### GOAL OF THE EXERCISE
A picture-free, exact reproduction of the listing that follows is required.

### EXCERPTED RECORDS
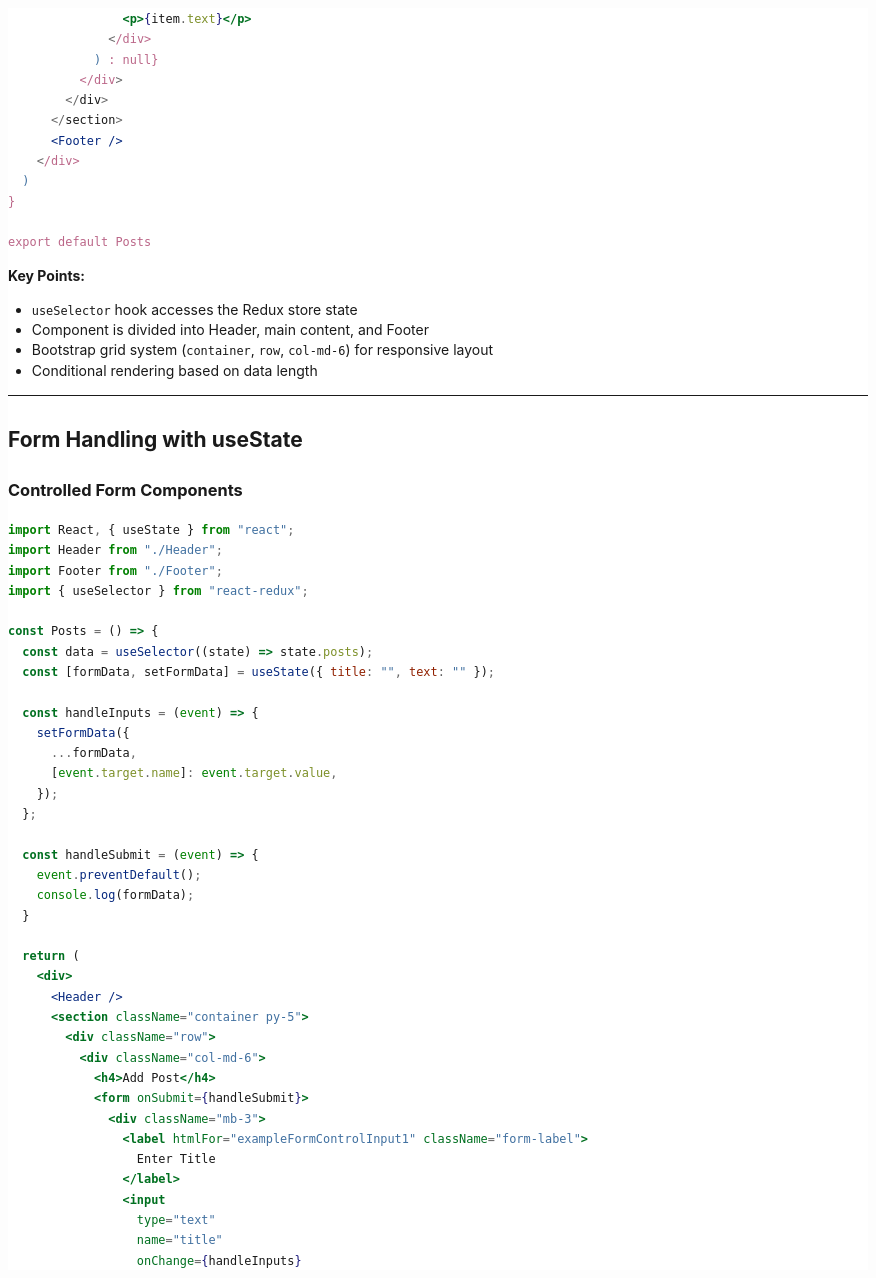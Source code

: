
 ```jsx
                <p>{item.text}</p>
              </div>
            ) : null}
          </div>
        </div>
      </section>
      <Footer />
    </div>
  )
}

export default Posts
```

**Key Points:**
- `useSelector` hook accesses the Redux store state
- Component is divided into Header, main content, and Footer
- Bootstrap grid system (`container`, `row`, `col-md-6`) for responsive layout
- Conditional rendering based on data length

---

## Form Handling with useState

### Controlled Form Components
```jsx
import React, { useState } from "react";
import Header from "./Header";
import Footer from "./Footer";
import { useSelector } from "react-redux";

const Posts = () => {
  const data = useSelector((state) => state.posts);
  const [formData, setFormData] = useState({ title: "", text: "" });

  const handleInputs = (event) => {
    setFormData({
      ...formData,
      [event.target.name]: event.target.value,
    });
  };

  const handleSubmit = (event) => {
    event.preventDefault();
    console.log(formData);
  }

  return (
    <div>
      <Header />
      <section className="container py-5">
        <div className="row">
          <div className="col-md-6">
            <h4>Add Post</h4>
            <form onSubmit={handleSubmit}>
              <div className="mb-3">
                <label htmlFor="exampleFormControlInput1" className="form-label">
                  Enter Title
                </label>
                <input
                  type="text"
                  name="title"
                  onChange={handleInputs}
```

### RESPONSE AREA
Source code

:
 ```jsx
                <p>{item.text}</p>
              </div>
            ) : null}
          </div>
        </div>
      </section>
      <Footer />
    </div>
  )
}

export default Posts
```

**Key Points:**
- `useSelector` hook accesses the Redux store state
- Component is divided into Header, main content, and Footer
- Bootstrap grid system (`container`, `row`, `col-md-6`) for responsive layout
- Conditional rendering based on data length

---

## Form Handling with useState

### Controlled Form Components
```jsx
import React, { useState } from "react";
import Header from "./Header";
import Footer from "./Footer";
import { useSelector } from "react-redux";

const Posts = () => {
  const data = useSelector((state) => state.posts);
  const [formData, setFormData] = useState({ title: "", text: "" });

  const handleInputs = (event) => {
    setFormData({
      ...formData,
      [event.target.name]: event.target.value,
    });
  };

  const handleSubmit = (event) => {
    event.preventDefault();
    console.log(formData);
  }

  return (
    <div>
      <Header />
      <section className="container py-5">
        <div className="row">
          <div className="col-md-6">
            <h4>Add Post</h4>
            <form onSubmit={handleSubmit}>
              <div className="mb-3">
                <label htmlFor="exampleFormControlInput1" className="form-label">
                  Enter Title
                </label>
                <input
                  type="text"
                  name="title"
                  onChange={handleInputs}
```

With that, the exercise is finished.